Guardando indietro nella tua carriera hai cambiato radicalmente la tua immagine. Prima sembravi una sorta di Peter Pan, sognante e fiducioso, adesso hai un lato dark molto più presente. Sei d'accordo?
Assolutamente. Penso che le persone a un certo punto chiedano di andare oltre la fantasia o il mondo magico che ho disegnato. E' una cosa che ho fatto spesso negli ultimi tre album, mentre adesso mi sembrava giusto andare in un'altra direzione. Credo sia un'evoluzione naturale.

Questa tensione si nota anche all'interno dell'album. Come riesci a passare dalle parti elettroniche a quelle acustiche anche all'interno della stessa canzone? Ti viene naturale?
Sì, è un istinto naturale. A volte è molto diretto e spontaneo, altre volte penso alle mie radici e le esploro a fondo volontariamente. Non discrimino tra elettronica e acustica: è come guardare il mondo in bianco e nero. Lo vedo come un processo naturale, è la mia natura, non mi interessa il suono finale dell'album, deve essere coerente con me.

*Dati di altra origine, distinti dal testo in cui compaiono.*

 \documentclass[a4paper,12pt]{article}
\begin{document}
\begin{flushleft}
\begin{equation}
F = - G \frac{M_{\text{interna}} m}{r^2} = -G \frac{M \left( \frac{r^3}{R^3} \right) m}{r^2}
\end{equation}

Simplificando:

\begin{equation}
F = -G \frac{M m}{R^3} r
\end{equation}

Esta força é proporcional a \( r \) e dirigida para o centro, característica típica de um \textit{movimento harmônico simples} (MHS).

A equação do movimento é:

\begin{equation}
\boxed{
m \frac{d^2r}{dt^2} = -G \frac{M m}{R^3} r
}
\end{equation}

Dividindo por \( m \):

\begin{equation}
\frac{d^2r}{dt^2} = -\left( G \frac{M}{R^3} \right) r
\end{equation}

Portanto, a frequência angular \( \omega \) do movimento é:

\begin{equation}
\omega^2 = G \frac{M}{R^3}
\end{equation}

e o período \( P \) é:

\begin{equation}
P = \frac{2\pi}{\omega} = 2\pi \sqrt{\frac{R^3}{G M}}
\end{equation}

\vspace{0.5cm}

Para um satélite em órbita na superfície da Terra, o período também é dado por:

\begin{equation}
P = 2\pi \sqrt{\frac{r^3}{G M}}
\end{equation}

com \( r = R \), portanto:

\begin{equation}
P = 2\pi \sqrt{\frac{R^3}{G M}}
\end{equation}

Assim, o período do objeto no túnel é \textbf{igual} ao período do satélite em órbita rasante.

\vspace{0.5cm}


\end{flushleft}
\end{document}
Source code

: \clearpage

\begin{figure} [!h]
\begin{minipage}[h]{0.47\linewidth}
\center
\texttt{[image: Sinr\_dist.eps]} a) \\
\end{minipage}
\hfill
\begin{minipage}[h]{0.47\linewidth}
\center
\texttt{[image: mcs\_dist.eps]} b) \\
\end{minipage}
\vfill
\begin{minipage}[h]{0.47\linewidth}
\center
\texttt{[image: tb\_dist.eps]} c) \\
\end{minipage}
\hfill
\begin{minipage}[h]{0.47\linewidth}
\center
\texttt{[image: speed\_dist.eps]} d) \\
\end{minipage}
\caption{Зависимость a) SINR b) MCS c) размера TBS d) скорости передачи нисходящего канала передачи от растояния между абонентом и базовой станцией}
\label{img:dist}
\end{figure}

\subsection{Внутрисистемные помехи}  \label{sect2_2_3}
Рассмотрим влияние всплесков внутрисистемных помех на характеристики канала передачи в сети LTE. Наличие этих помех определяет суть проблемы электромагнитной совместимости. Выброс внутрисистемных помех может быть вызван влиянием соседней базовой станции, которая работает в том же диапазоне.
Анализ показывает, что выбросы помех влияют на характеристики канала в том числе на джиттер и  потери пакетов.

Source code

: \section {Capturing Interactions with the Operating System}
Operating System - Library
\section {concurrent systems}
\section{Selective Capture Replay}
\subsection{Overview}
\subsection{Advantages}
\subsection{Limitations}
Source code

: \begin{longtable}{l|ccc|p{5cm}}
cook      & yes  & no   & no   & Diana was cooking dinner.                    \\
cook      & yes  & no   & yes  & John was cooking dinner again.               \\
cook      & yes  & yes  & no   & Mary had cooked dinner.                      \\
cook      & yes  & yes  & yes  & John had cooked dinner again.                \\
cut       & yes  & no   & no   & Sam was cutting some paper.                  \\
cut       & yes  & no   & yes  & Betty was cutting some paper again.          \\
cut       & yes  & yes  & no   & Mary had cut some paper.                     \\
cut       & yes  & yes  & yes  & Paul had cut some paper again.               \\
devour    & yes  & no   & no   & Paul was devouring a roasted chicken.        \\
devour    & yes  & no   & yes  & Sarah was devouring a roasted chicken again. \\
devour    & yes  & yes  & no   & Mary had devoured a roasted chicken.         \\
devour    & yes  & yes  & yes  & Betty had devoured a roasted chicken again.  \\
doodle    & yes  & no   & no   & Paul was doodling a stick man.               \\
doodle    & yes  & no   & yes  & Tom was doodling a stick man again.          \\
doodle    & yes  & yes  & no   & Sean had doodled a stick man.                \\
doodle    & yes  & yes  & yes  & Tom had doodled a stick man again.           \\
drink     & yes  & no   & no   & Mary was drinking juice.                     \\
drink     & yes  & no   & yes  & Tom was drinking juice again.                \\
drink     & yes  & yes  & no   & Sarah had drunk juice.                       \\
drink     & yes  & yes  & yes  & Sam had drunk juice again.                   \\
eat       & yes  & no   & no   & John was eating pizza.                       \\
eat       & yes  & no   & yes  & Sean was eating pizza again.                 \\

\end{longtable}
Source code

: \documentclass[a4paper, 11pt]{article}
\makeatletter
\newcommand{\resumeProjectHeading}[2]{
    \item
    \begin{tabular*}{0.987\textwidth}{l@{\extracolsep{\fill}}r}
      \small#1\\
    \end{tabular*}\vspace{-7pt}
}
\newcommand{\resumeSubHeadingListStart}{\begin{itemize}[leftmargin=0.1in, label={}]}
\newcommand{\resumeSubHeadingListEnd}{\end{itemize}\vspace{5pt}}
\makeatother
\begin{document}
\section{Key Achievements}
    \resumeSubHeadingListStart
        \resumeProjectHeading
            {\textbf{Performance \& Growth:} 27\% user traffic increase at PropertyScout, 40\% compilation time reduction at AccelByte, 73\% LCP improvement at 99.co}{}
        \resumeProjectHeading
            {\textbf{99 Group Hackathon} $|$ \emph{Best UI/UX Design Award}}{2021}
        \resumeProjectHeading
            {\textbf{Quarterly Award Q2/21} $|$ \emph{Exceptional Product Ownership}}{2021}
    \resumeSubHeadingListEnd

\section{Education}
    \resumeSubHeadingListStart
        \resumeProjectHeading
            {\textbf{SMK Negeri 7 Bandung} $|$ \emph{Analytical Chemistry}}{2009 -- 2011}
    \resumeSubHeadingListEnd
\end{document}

Anche nel tuo video Volture si nota molto questo cambiamento...
Beh sì, il video è una metafora visuale: usare il mondo del sadomaso per esprimere una sorta di tendenza autodistruttiva, o almeno confusa. In alcuni momenti una persona può essere potente ma allo stesso tempo sottomessa, non soltanto dal punto di vista sessuale, ma proprio come metafora della vita.

L'hai diretto tu, vero?
Sì, ho fatto tutto io. Volevo sperimentare un approccio self-directed. L'ho creato io, parlando di me stesso.

Sembra che tu abbia una forte connessione con il mondo fashion e del design. Sia per i video che per i live, i tuoi look sono sempre curati ed eccentrici...
Non sono così connesso con la moda, in realtà. Ci sono dei miei amici che io considero più artisti che designer, che realizzano pezzi magari non legati ad alcun trend. Mi piace indossare alcune loro creazioni, ma le vedo come visioni creative, non come capi di moda.

Senti, ultima domanda: com'eri da piccolo?
Ero un bambino molto energico! Mi piaceva girare per casa nudo, gridare, correre, urlare, rompere le cose. In effetti, già da allora mi piaceva essere al centro dell'attenzione, come su un palco. Poi, avevo un ottimo rapporto con mia sorella: avevamo il nostro mondo parallelo, il nostro linguaggio. Poi, quando sono diventato un teenager è stato più duro mantenere questo mondo e mi sono dovuto scontrare con la realtà.